Abstract or Description

For the French writer Paul Valéry, the Mediterranean was a kind of “pre-Europe”; it produced the European man, universal man, Protagoras’s man as the measure of all things; on its shores, peoples and cultures mixed, exchanging blows and trade. Writing from Algeria, Albert Camus saw the inhabitant of a Mediterranean city as having greater affinity with the inhabitants of any other place on the Mediterranean coast (such as Genoa, or Mallorca) than with a citizen of Alsace. The Bosnian-born Predrag Matvejević writes that the Mediterranean is at once a world to itself and the centre of the world. For the Turkish writer Halikarnas Balıkçısı it is itself a continent, separate from Africa, Asia, or Europe. It has been called by some a liquid continent, by others a lake of cultures; more a bridge than an obstacle or a boundary.

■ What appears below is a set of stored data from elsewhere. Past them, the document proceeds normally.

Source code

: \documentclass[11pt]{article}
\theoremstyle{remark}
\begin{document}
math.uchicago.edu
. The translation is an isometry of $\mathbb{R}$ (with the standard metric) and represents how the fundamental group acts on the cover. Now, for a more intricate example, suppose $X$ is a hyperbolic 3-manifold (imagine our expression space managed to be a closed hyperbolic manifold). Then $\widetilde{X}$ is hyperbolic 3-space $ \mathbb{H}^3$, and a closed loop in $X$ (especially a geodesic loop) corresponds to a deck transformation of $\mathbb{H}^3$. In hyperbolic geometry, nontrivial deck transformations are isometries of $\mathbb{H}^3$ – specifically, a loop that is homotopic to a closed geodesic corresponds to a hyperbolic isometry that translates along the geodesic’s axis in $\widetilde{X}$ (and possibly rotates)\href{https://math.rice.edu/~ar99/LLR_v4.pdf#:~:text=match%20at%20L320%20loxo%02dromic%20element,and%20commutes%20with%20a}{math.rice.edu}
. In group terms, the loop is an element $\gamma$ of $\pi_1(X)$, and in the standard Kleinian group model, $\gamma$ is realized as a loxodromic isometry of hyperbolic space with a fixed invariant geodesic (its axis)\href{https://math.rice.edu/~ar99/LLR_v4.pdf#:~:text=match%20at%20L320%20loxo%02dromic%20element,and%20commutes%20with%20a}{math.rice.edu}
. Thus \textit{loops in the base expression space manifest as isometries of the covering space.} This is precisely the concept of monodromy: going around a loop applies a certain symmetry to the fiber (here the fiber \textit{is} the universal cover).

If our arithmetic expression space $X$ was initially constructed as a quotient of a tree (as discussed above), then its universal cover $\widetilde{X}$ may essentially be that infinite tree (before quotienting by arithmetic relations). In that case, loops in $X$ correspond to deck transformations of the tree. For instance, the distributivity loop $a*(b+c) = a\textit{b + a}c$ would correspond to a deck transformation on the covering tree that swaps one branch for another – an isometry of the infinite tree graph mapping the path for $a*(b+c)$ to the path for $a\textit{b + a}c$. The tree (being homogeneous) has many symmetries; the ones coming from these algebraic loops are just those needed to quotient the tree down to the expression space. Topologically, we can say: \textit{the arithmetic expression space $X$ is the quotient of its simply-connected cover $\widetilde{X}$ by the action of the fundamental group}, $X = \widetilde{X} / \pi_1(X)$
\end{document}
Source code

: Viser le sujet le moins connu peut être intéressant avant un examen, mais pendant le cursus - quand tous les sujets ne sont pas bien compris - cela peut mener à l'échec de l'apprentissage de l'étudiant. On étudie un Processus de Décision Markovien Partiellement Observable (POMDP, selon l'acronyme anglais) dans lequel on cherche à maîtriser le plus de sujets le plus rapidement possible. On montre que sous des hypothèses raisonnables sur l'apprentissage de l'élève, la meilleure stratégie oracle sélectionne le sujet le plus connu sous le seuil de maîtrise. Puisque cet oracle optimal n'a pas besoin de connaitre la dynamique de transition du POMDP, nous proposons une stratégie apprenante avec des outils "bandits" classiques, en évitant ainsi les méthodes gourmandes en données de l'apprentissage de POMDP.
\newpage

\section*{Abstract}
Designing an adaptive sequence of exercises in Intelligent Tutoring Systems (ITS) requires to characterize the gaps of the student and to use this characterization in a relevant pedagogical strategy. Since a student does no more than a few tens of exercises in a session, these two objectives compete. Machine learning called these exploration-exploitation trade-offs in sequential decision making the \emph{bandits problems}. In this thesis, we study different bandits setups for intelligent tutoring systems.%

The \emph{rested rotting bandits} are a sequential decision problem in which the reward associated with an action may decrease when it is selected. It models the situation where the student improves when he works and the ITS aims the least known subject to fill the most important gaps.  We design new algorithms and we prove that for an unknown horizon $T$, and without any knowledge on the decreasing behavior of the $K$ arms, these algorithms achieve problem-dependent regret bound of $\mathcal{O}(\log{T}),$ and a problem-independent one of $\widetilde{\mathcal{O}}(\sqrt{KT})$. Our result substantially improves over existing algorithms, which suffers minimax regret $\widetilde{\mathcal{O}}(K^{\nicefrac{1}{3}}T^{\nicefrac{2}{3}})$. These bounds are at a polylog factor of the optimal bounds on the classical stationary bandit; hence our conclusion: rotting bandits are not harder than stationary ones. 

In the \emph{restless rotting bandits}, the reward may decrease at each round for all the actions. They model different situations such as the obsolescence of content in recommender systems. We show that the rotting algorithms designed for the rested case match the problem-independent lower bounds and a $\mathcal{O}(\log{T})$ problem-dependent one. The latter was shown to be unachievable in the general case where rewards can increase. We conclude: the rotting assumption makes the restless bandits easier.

For the Catalan Manuel Vázquez Montalbán – more of a pessimist, cynical satirist than any of the other writers mentioned so far – the Mediterranean has been a succession of barbarisms that have accumulated and mixed until they produced the hybrid Mediterranean man, who eats oil, olives and aubergines. Matvejević also points out that if the Mediterranean sea is a sponge full of knowledge, it is also full of shipwrecks. Indeed. From Odysseus’s lost ships and shipmates to Aeneas’ journey as a refugee from burning Troy (Dido too, of course, was a refugee), to the refugees and asylum seekers and “economic migrants” of the present, the Mediterranean is still crossed by people who seek to escape violence and destruction, who search for a better life. The fate of Azel in Leaving Tangier, by the Moroccan Tahar Ben Jelloun, or of Anpalagan Ganeshu in The Ghosts of Portopalo by the Sardinian Giovanni Maria Bellu – real and imagined characters who seek entrance to what has been called, with sinister echoes of the Wehrmacht’s Festung Europa, “Fortress Europe” – is a whole world away from that of Aeneas, chosen to found and Empire that would unify the Mediterranean and Europe. Matvejević says that, unlike in Europe, the centres of the Mediterranean are cities, not states or nations. Comparative Literature has often been criticized in recent years – it has even been declared dead, or compromised – for its Eurocentrism and its origins in European nationalism. In my paper I want to ask, what can a Mediterranean perspective offer to Comparative Literature today, and to a reassessment of its history?

Item Type:

Book Section

Departments, Centres and Research Units:

English and Comparative Literature
Research Office > REF2014

Dates:

DateEvent
2013Published

Item ID:

8032

Date Deposited:

03 May 2013 07:28

Last Modified:

23 Jun 2017 15:14

URI:

https://research.gold.ac.uk/id/eprint/8032

Edit Record Edit Record (login required)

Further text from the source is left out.